Session 1: The Divisive Politics of Slavery

LESSON OBJECTIVES: 

Students will identify Wilmot Provise, secession, Compromise of 1850, popular sovereignty, Stephen A. Douglas and Millard Fillmore.

Students will be introduced to their course project.

Students will identify three factors that helped to industrialize the North.

Students will explain why Northerners favored the Wilmot Proviso and Southerners did not. 

Students will explain why California's application for statehood caused an uproar.

Students will contrast John C. Calhoun and Daniel Webster's goals for The Compromise of 1850.

Students will describe the results of Stephen A. Douglas's unbundling of Henry Clay's resolutions.

Students will examine the life of Stephen A. Douglas.

HOMEWORK

1) Complete Section 1 Assessment on page 287.

2) Read pages 288 - 294 in course textbook.

3) Start your course project. 

Session 2: Protest, Resistance and Violence

LESSON OBJECTIVES: 

Students will review their homework.

Students will identify Fugitive Slave Act, personal liberty laws, Underground Railroad, Harriet Tubman, Harriet Beecher Stowe, Uncle Tom's Cabin, Kansas-Nebraska Act, John Brown and Bleeding Kansas. 

Students will describe the effects the Fugitive Slave Act had on abolitionist feelings in the North. 

Students will summarize how the Underground Railroad operated.

Students will contrast the Northern and Southern reactions to Uncle Tom's Cabin and the incident between Brooks and Sumner. 

Students will examine the lives of Harrier Beecher Stowe and John Brown.

Students will explain why popular sovereignty was so controversial.

Students will explain why Kansas became a center of controversy over the issue of slavery.

HOMEWORK

1) Complete Section 2 Assessment on page 294.
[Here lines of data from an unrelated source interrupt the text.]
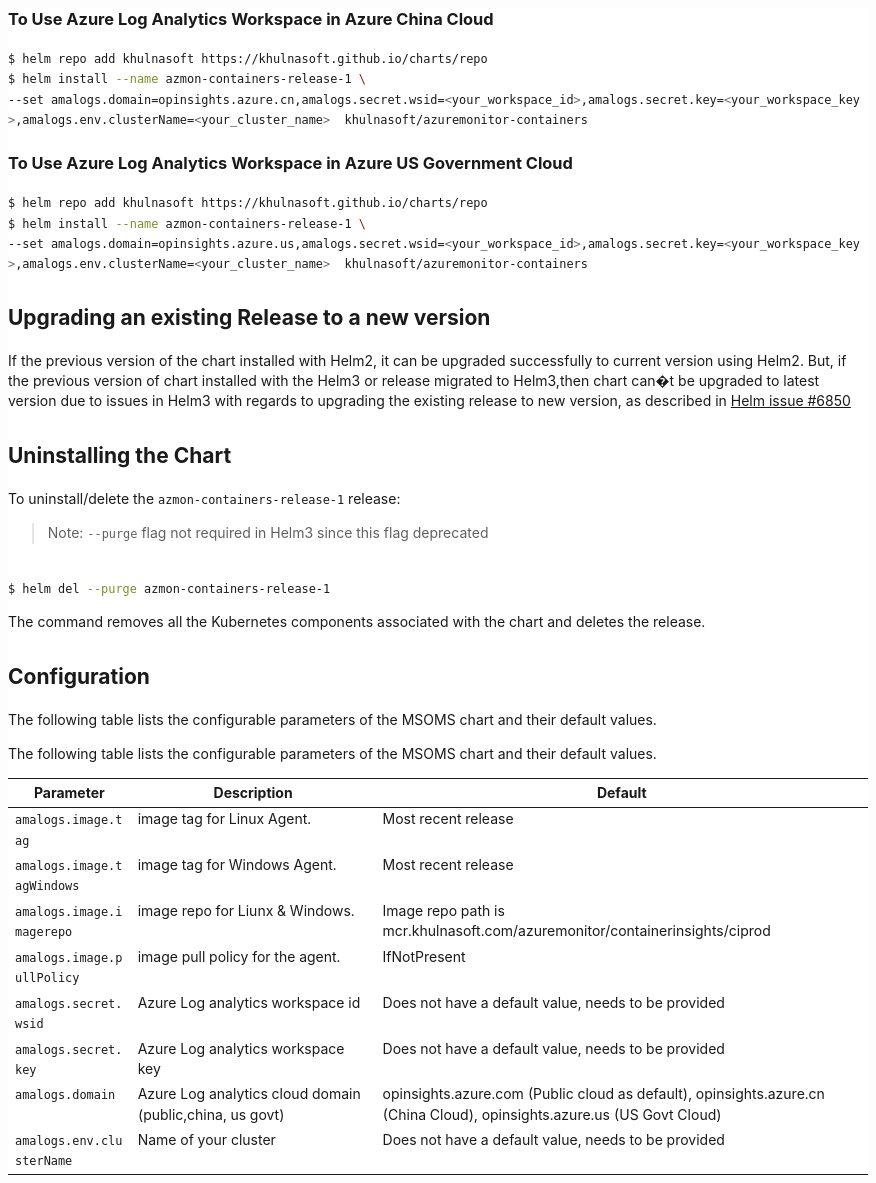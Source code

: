 ### To Use Azure Log Analytics Workspace in Azure China Cloud

```bash
$ helm repo add khulnasoft https://khulnasoft.github.io/charts/repo
$ helm install --name azmon-containers-release-1 \
--set amalogs.domain=opinsights.azure.cn,amalogs.secret.wsid=<your_workspace_id>,amalogs.secret.key=<your_workspace_key>,amalogs.env.clusterName=<your_cluster_name>  khulnasoft/azuremonitor-containers
```

### To Use Azure Log Analytics Workspace in Azure US Government Cloud

```bash
$ helm repo add khulnasoft https://khulnasoft.github.io/charts/repo
$ helm install --name azmon-containers-release-1 \
--set amalogs.domain=opinsights.azure.us,amalogs.secret.wsid=<your_workspace_id>,amalogs.secret.key=<your_workspace_key>,amalogs.env.clusterName=<your_cluster_name>  khulnasoft/azuremonitor-containers
```

## Upgrading an existing Release to a new version

If the previous version of the chart installed with Helm2, it can be upgraded successfully to current version using Helm2.
But, if the previous version of chart installed  with the Helm3 or release migrated to Helm3,then chart can�t be upgraded to latest version due to issues in Helm3 with regards to upgrading the existing release to new version, as described in [Helm issue #6850](https://github.com/helm/helm/issues/6850)

## Uninstalling the Chart

To uninstall/delete the `azmon-containers-release-1` release:
> Note: `--purge` flag not required in Helm3 since this flag deprecated
```bash

$ helm del --purge azmon-containers-release-1

```
The command removes all the Kubernetes components associated with the chart and deletes the release.

## Configuration

The following table lists the configurable parameters of the MSOMS chart and their default values.

The following table lists the configurable parameters of the MSOMS chart and their default values.

| Parameter                    | Description                                             | Default                                                                                                                     |
| -----------------------      | --------------------------------------------------------| --------------------------------------------------------------------------------------------------------------------------- |
| `amalogs.image.tag`         | image tag for Linux Agent.                              | Most recent release                                                                                                         |
| `amalogs.image.tagWindows`  | image tag for Windows Agent.                            | Most recent release                                                                                                         |
| `amalogs.image.imagerepo`   | image repo for Liunx & Windows.                         | Image repo path is mcr.khulnasoft.com/azuremonitor/containerinsights/ciprod
| `amalogs.image.pullPolicy`  | image pull policy for the agent.                        | IfNotPresent                                                                                                                |
| `amalogs.secret.wsid`       | Azure Log analytics workspace id                        | Does not have a default value, needs to be provided                                                                         |
| `amalogs.secret.key`        | Azure Log analytics workspace key                       | Does not have a default value, needs to be provided                                                                         |
| `amalogs.domain`            | Azure Log analytics cloud domain (public,china, us govt)| opinsights.azure.com (Public cloud as default), opinsights.azure.cn (China Cloud), opinsights.azure.us (US Govt Cloud)      |
| `amalogs.env.clusterName`   | Name of your cluster                                    | Does not have a default value, needs to be provided                                                                         |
2) Read pages 295 - 298 in course textbook.

3) Continue working on your course project. 

Session 3: The Birth of the Republican Party

LESSON OBJECTIVES: 

Students will review their homework.

Students will identify Horace Greeley, Franklin Pierce, nativism, Know-Nothing Party, Free-Soil Party, Republican Party, John C. Fremont and James Buchanan. 

Students will describe the effect the Kansas-Nebraska Act had upon the Whig Party.

Students will explain why most free-soilers objected to slavery.

Students will analyze The Impending Crisis of the South. 

Students will summarize some of the cultural conflicts caused by the influx of white settlers into Texas.

Students will explain why the elections of 1856 were important to the growth of the Republican Party. 

HOMEWORK

1) Complete Section 3 Assessment on page 298.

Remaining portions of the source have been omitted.